** Data to process **
────────────────────────────────────────

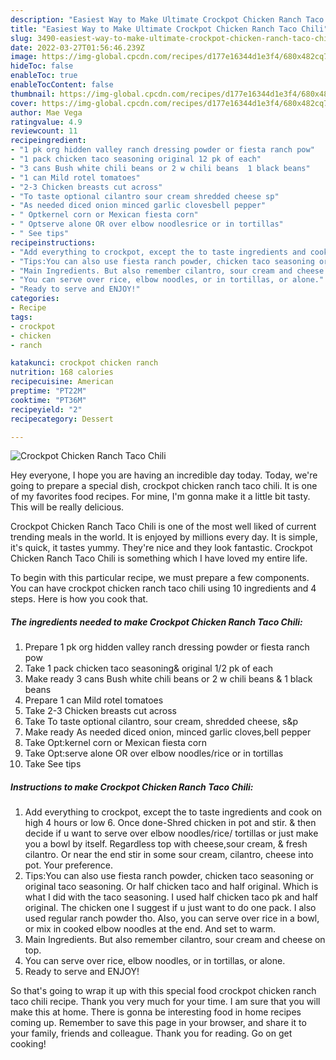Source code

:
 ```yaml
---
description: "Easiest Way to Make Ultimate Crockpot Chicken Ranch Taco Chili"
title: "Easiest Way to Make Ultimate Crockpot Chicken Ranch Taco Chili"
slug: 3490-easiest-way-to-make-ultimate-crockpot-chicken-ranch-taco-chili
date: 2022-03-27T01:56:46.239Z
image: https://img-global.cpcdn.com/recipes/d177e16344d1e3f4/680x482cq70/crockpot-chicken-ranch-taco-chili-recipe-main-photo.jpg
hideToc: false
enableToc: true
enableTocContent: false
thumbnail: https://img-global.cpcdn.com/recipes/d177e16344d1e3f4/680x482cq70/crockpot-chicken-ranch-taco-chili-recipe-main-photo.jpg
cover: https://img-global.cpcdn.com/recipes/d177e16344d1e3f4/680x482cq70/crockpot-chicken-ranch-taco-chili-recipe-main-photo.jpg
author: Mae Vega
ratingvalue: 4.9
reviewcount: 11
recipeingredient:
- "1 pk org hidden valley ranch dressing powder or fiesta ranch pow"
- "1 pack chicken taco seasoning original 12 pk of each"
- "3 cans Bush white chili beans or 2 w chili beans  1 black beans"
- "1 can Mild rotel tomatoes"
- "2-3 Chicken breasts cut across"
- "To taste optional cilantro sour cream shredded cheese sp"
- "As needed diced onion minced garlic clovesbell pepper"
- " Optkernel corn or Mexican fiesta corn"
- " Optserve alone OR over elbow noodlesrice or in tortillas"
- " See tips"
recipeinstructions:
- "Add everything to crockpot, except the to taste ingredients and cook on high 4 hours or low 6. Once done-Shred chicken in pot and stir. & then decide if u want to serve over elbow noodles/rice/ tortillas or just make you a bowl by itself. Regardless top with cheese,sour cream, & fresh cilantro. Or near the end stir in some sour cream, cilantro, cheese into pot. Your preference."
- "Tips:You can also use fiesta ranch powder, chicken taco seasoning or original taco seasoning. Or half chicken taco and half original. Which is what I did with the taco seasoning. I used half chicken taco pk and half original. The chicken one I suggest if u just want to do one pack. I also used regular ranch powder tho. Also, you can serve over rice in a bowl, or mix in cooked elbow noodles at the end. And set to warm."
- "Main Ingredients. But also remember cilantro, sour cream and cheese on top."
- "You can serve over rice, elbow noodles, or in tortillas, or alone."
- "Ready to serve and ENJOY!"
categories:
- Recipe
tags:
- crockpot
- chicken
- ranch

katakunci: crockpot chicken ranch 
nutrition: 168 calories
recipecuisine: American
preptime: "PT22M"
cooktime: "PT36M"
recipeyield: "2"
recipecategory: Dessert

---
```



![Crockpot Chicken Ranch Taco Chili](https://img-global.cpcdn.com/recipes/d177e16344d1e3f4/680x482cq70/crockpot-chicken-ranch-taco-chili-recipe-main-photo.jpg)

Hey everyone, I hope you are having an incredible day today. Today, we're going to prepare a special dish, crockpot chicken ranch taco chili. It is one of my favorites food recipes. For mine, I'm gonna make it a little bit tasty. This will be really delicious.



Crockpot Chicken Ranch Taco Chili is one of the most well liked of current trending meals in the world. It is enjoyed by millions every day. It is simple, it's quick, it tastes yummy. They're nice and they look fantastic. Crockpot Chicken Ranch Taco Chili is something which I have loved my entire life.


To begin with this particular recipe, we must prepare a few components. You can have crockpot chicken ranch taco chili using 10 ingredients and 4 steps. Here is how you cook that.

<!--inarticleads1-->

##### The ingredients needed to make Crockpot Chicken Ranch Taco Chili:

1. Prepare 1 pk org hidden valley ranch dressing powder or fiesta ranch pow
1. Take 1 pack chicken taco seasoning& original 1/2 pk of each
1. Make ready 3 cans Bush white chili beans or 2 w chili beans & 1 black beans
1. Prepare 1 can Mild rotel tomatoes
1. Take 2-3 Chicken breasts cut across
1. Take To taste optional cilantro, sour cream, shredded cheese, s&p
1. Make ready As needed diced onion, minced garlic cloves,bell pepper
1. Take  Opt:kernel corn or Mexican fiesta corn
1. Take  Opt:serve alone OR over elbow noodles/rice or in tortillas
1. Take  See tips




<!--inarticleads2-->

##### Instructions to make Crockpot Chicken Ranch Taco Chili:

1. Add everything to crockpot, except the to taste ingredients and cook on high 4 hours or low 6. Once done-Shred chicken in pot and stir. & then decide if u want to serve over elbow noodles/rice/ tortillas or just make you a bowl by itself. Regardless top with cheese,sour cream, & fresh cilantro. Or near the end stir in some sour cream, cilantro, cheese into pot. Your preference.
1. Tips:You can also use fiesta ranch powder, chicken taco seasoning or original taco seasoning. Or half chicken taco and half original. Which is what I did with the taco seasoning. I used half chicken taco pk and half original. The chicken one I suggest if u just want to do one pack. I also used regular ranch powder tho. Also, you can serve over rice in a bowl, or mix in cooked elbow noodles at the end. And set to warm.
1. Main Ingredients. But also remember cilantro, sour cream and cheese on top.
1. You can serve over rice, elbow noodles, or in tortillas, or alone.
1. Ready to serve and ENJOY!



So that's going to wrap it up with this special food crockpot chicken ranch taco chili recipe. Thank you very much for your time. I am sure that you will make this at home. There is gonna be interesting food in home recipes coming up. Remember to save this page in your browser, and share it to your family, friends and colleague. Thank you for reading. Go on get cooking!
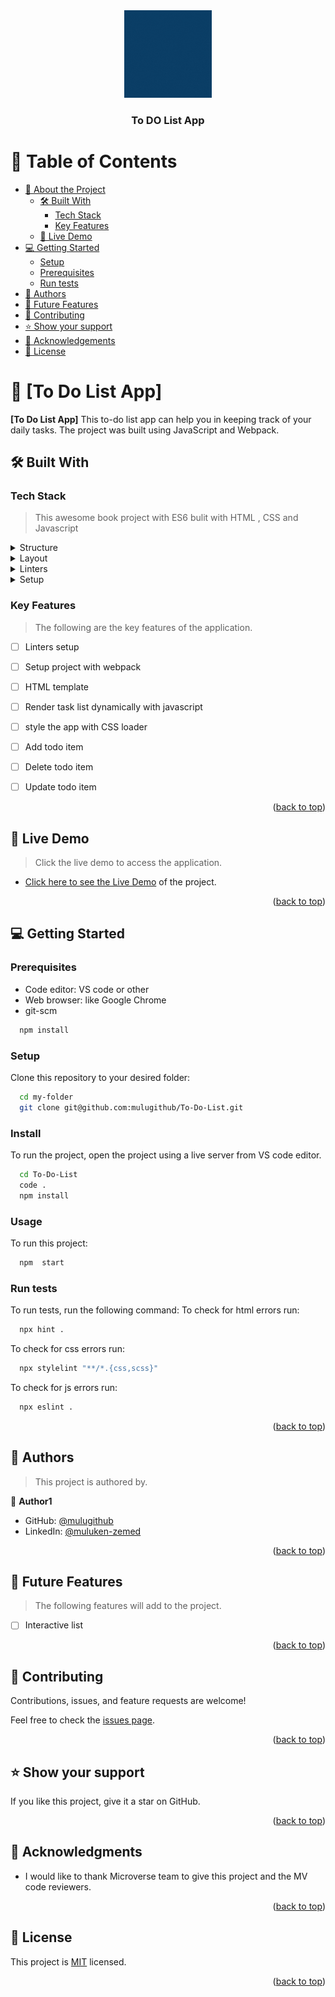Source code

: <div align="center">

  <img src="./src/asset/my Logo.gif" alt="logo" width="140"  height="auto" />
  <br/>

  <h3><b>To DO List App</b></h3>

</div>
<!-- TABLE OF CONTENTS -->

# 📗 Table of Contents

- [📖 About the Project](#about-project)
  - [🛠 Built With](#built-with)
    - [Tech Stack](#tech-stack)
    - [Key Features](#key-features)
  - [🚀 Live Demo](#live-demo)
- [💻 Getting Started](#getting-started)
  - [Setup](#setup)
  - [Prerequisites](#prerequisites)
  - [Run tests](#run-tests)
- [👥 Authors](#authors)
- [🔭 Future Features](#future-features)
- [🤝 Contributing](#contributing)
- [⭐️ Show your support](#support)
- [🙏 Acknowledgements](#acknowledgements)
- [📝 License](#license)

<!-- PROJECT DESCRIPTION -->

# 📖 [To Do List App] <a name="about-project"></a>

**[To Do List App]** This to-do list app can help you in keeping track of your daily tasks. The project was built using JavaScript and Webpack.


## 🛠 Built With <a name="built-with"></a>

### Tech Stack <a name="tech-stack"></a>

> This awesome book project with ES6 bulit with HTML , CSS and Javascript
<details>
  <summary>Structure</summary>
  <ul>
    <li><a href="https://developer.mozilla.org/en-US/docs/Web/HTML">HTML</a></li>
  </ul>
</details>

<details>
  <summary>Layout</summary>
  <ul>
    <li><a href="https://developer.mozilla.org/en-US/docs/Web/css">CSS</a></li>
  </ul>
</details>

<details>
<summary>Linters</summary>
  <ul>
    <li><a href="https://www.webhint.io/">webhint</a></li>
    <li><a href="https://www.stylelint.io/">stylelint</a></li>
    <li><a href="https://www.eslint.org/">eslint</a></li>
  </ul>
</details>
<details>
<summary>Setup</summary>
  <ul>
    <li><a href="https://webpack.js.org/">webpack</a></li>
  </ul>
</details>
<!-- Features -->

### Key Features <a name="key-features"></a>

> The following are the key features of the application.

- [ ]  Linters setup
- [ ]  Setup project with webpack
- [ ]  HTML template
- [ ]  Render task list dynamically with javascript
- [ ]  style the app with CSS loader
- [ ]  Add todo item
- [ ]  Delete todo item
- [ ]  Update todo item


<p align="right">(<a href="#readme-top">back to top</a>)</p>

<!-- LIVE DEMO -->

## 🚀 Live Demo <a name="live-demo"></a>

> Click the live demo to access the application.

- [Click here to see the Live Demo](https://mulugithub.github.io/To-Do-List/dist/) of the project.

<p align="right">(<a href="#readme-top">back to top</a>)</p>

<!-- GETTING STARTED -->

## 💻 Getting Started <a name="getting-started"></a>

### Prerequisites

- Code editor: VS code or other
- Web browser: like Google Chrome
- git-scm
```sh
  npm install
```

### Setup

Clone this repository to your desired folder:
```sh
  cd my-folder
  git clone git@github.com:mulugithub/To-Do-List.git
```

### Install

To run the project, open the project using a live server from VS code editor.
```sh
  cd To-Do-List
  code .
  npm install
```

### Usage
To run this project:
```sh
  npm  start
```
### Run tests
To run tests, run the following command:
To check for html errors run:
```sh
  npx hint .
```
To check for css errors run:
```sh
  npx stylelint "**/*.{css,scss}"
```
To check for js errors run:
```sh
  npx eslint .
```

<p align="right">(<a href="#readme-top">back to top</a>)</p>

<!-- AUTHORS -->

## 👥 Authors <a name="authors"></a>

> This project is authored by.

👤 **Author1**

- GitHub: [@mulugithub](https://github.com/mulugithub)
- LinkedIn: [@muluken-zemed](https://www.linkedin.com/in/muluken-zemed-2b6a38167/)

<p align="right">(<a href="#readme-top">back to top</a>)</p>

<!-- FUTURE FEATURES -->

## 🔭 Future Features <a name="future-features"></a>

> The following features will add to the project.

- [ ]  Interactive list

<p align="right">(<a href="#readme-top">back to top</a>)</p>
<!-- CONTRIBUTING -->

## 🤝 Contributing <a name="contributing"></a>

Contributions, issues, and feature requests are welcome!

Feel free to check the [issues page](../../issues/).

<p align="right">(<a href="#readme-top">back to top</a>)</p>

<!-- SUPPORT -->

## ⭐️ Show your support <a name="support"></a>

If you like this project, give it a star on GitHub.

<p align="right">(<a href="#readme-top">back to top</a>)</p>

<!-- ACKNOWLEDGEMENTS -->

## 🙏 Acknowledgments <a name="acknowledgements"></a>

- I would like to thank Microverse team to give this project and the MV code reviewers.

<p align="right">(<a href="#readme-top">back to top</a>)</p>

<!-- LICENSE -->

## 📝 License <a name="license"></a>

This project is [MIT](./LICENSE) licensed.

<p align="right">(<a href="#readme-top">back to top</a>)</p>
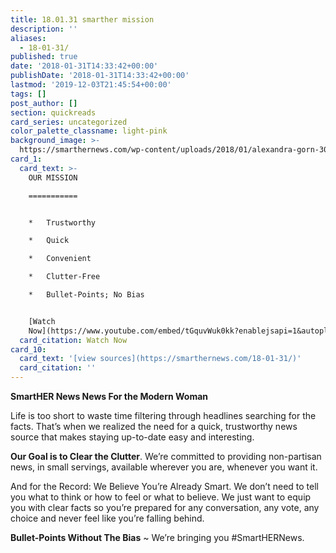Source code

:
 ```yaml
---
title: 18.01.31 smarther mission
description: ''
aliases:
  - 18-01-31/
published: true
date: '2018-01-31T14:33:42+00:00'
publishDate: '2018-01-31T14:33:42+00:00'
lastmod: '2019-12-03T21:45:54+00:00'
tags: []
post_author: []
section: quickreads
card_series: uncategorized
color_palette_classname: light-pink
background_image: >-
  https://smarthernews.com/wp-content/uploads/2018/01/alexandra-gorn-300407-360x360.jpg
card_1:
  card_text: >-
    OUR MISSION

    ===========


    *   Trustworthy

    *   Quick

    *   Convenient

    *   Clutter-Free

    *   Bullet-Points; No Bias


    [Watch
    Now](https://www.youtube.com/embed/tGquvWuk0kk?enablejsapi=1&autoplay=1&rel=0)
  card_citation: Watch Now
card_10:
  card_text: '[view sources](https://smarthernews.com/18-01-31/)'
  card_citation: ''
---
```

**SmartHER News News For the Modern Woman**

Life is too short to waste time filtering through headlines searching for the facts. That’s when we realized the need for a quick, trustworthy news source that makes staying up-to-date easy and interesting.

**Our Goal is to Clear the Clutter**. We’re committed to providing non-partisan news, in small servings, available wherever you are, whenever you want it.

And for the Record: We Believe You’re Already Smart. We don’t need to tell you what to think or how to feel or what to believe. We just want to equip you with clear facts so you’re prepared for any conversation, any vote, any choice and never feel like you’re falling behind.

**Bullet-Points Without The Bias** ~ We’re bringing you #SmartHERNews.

────────────────────────────────────────

If a line above holds the string "Show", return it as it stands.

** Answer for this exercise **
- [⭐️ Show your support](#support)
## ⭐️ Show your support <a name="support"></a>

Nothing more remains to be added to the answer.